ボンッ!!とさっきよりも湯気の量が30%増して起り、同時に顔が真っ赤になった。
心配そうにするラナーに恥かしくなり誤魔化そうとするクライム。そんな二人を微笑ましそうに眺めるラキュースはこんな日々がずっと続くように祈るのだった…
帝国から出立した馬車は大きく揺らしながら王国との中間地点であるカッツェ平野へと向かっていた。

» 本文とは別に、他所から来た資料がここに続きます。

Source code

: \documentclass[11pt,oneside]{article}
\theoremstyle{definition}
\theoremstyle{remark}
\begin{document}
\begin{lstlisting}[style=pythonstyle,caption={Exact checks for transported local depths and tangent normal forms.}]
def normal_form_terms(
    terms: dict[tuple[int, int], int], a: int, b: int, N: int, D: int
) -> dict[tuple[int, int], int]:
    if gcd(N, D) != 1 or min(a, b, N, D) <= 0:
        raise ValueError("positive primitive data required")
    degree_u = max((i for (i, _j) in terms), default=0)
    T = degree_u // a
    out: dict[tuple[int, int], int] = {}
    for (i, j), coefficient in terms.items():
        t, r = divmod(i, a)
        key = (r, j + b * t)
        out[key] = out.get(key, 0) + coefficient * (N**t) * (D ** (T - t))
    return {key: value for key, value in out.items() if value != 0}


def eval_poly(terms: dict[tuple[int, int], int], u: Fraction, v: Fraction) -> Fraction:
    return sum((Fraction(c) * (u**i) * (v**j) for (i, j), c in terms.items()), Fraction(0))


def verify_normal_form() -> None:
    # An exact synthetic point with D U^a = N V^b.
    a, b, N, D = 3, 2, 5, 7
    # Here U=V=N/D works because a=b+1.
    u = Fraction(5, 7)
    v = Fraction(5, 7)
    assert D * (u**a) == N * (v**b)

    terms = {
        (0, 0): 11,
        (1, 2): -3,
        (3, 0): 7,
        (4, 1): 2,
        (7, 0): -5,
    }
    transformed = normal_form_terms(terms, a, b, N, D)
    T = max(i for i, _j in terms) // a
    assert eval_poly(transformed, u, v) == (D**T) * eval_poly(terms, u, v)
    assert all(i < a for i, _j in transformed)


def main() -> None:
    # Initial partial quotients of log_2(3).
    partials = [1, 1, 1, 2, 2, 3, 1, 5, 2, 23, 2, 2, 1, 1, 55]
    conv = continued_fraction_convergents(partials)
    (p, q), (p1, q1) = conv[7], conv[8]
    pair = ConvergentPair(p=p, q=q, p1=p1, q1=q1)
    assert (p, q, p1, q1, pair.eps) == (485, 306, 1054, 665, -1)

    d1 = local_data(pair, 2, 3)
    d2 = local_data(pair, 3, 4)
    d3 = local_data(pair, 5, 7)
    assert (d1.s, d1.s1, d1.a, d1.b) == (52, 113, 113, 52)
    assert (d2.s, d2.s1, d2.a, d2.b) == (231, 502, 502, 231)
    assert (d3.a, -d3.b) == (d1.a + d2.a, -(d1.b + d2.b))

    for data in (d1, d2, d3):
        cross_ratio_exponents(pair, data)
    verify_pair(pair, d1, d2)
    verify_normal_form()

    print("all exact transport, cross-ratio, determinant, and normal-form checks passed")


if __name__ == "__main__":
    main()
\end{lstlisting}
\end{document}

馬車の数は三台で荷台には多くの剣士風の男達が乗っていた。彼らは帝国の兵士になるべく試験を受ける者達である。帝国は王国と違って戦争するからと言って農民などを引っ張って来たりしない。一から育て上げるのだ。そのおかげで戦争になっても国の生産力を落とす事無く、実力を持った兵士を持つことが出来るのである。代わりに一人の兵士にかかる金は馬鹿にはならない上に数は少ない。が、それでも農民など非戦闘員を兵士として数だけ揃えた士気の低い王国兵に対しては関係ない。
馬車に乗っている者達は20から50歳と一から育てるとしても遅すぎる者達である。彼らはもしも腕が立つ者が居るならば雇ってやろう程度で帝国が定期的に行なっている試験に参加したのだ。雇われたとしても彼らはもと盗賊やら傭兵やら余所者だったりするので戦争では使い捨ての駒、良くても末端の指揮官ぐらいで立身出世はそれほど望めないのである。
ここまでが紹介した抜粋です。